Great analysis doesn’t start with dashboards—it starts with discovery.
But for many data analysts, effective data exploration is harder than ever. Data lives across disconnected systems, workflows are fragmented, and extracting meaningful insights often requires significant manual effort and technical expertise before analysis can even begin.
As businesses collect more data, the challenge is no longer gathering information—it’s creating a faster, more intuitive process for turning that information into action.

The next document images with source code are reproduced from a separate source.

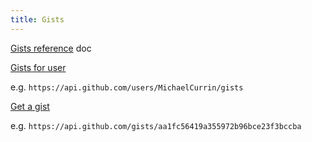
 ```yaml
---
title: Gists
---
```


[Gists reference](https://docs.github.com/en/rest/reference/gists) doc

[Gists for user](https://docs.github.com/en/rest/reference/gists#list-gists-for-a-user) 

e.g. `https://api.github.com/users/MichaelCurrin/gists`

[Get a gist](https://docs.github.com/en/rest/reference/gists#get-a-gist) 

e.g. `https://api.github.com/gists/aa1fc56419a355972b96bce23f3bccba`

So how can analysts optimize the data exploration workflow to reduce complexity, accelerate insight generation, and drive more strategic decisions? In this guide, we cover:
The 5 steps of data exploration
How qualitative data uncovers critical context
How AI is accelerating data exploration
Key insights
Stay curious but skeptical. Biases and preconceived assumptions are as much of a threat to the data exploration process as poor data quality, but they can be harder to spot.
Build for reusability, not one-off analyses. Investing in setting up segments, custom properties, and dashboards that you can use again and again will win back time with every future exploration.
The core skills for data analysts are changing. With AI handling much of the manual and repetitive work, the emphasis shifts from writing queries and complex Python scripts to applying human judgment, interpretation, and strategic reasoning.
What is data exploration and investigation?
Data exploration and investigation is the process of examining data to identify patterns, trends, and potential issues, like anomalies or data quality problems.
It’s a crucial initial step in any data analytics workflow because it helps you understand what your data can reveal, where it’s limited, and how to effectively use it.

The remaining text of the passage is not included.